It’s common to feel like your heartbeat speeds up when you’re about to place a trade. Even professional traders experience this, although the way the state of being alert manifests itself is drastically different compared to many inexperienced traders.
For many new traders, stress becomes the cause of missing entries, chasing the market, and eventually taking losses afterward.
So, if both groups of traders feel the “stress,” why would it be the natural part of the process for one and a disaster for another? Let’s find out!
Know the difference – positive stress versus negative distress
Different people handle stress differently in the same situation. Let’s look at two common examples where it can happen.

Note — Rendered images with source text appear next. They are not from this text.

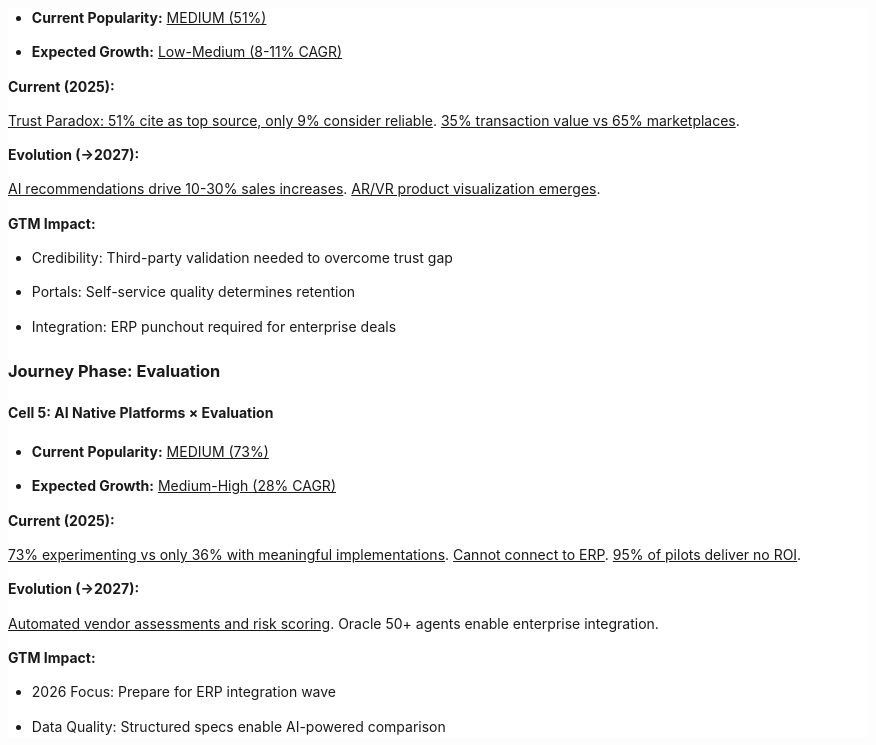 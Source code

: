 - **Current Popularity:** [MEDIUM \(51%\)](https://www.sellerscommerce.com/blog/b2b-marketing-statistics/)

- **Expected Growth:** [Low-Medium (8-11% CAGR)](https://www.forrester.com/press-newsroom/forrester-us-b2b-e-commerce-will-reach-an-estimated-3-trillion-by-2027/)


**Current (2025):**

[Trust Paradox: 51% cite as top source, only 9% consider reliable](https://www.sellerscommerce.com/blog/b2b-marketing-statistics/). [35% transaction value vs 65% marketplaces](https://www.mordorintelligence.com/industry-reports/global-b2b-ecommerce-market).


**Evolution (→2027):**

[AI recommendations drive 10-30% sales increases](https://www.mckinsey.com/capabilities/growth-marketing-and-sales/our-insights/next-in-personalization-2021-report). [AR/VR product visualization emerges](https://www.sana-commerce.com/blog/b2b-ecommerce-trends-2025/).


**GTM Impact:**

- Credibility: Third-party validation needed to overcome trust gap

- Portals: Self-service quality determines retention

- Integration: ERP punchout required for enterprise deals


### Journey Phase: Evaluation


#### Cell 5: AI Native Platforms × Evaluation

- **Current Popularity:** [MEDIUM \(73%\)](https://artofprocurement.com/blog/state-of-ai-in-procurement)

- **Expected Growth:** [Medium-High (28% CAGR)](https://market.us/report/ai-in-procurement-market/)


**Current (2025):**

[73% experimenting vs only 36% with meaningful implementations](https://www.mckinsey.com/capabilities/operations/our-insights/how-gen-ai-can-unlock-procurement-superpowers). [Cannot connect to ERP](https://suplari.com/blog/chatgpt-for-procurement/). [95% of pilots deliver no ROI](https://www.mckinsey.com/capabilities/mckinsey-digital/our-insights/superagency-in-the-workplace-empowering-people-to-unlock-ais-full-potential-at-work).


**Evolution (→2027):**

[Automated vendor assessments and risk scoring](https://www.oracle.com/asean/news/announcement/ocw24-oracle-ai-agents-help-organizations-achieve-new-levels-of-productivity-2024-09-11/). Oracle 50+ agents enable enterprise integration.


**GTM Impact:**

- 2026 Focus: Prepare for ERP integration wave

- Data Quality: Structured specs enable AI-powered comparison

Many people that engage with foreigners for the first time in their lives feel a great deal of stress. Even if you somehow know the common language, the very fact that you might look silly struggling to express yourself gives enormous pressure, blocking your mind from using even those pieces of vocabulary that you already know. You feel stunned, extremely awkward, ashamed, and even frightened.
Now, think of somebody who’s often in a multilingual environment. The person might only know a hundred words in the language of the speaker of another language. But how does he use them? He gets alert, curiously listens, catches the keywords, and responds with the words that he knows in the way he thinks makes sense.
There’s no embarrassment, only total focus on the person and the goal of the conversation. Usually, most of the common day-to-day issues can be solved in this way.
In the first example, we feel demobilizing stress that freezes us, making us unable to deal with the circumstances. In the second example, although we also feel tension, it activates our alertness to use our “method” of communication better!
The first person interpreted the situation as an uncontrollable horror, while the second person acted upon stress by focusing more on executing “the plan” to the best of his ability. In the first case, we see negative distress, and in the second case, it’s positive stress.
Positive stress prompts the “fight or flight” instinct, mobilizing our body and mind to avoid any damage. The distress is paralyzing, which even magnifies the danger. Whether the stress would manifest itself as positive stress or distress will often depend on our preparation and experience.
How to recognize the kind of stress in trading
When you have money at risk, you will feel stress. It’s unavoidable. In fact, you shouldn’t avoid it. Positive stress is our edge in the ever-changing market environment.
Automated trading systems are not subject to stress. However, markets are incredibly complex, and machines, in general, suffer losses when the markets evolve. On the other hand, traders who can navigate through their emotions, decipher the changes in the market environment, adjust, and thrive.
How do you know if what you feel is positive stress or debilitating distress? Look at the background of your trading.
Do you trust your trading strategy? Have you tested your strategy over 100 trades in real-time? Do you use proper risk management? If your answer is yes to all these questions, the stress you feel is positive stress. It’s actually performance-enhancing stress.
It’s likely distress If you have doubts about the answers to those questions. You either don’t have a strategy, or you don’t follow that strategy. Distress in trading is a good sign that you aren’t prepared and inexperienced. Distress comes with the feeling of being unable to gain control over the situation and gain consistency in your trading – understanding it is itself a good sign.
How to use the stress in the right way
Here are some tips on using the stress the right way and not allowing it to turn into distress.
1. Develop an intimate relationship with your trading strategy. The excellent way to achieve that is to perform at least 100 trades live or on a simulator to link your mind with the market. It will get you acquainted with how your strategy performs in different market environments.
2. Keep your losses small. Big losses cause a lot of distress. If you’re a short-term trader, daily loss limits will be extremely helpful.
3. Build the right mindset, which allows you to stay confident, positive, and resilient. Have you ever seen yourself bouncing back from losses before? In the previous article, we talked about how to break a losing streak.
Final thoughts
Distress happens when we allow our minds to interpret the situation dangerously. There is no way to eliminate stress from trading, and we shouldn’t, as stress enhances our trading performance. Our job as traders is to have a clear set of rules, build the right mindset, and keep our motivation and confidence running high at all times. Distress kills confidence. The distress is your internal clock telling you, “this is not safe.” If you’re not listening to it, you’ll soon see the negative results that you’re worried about coming to fruition.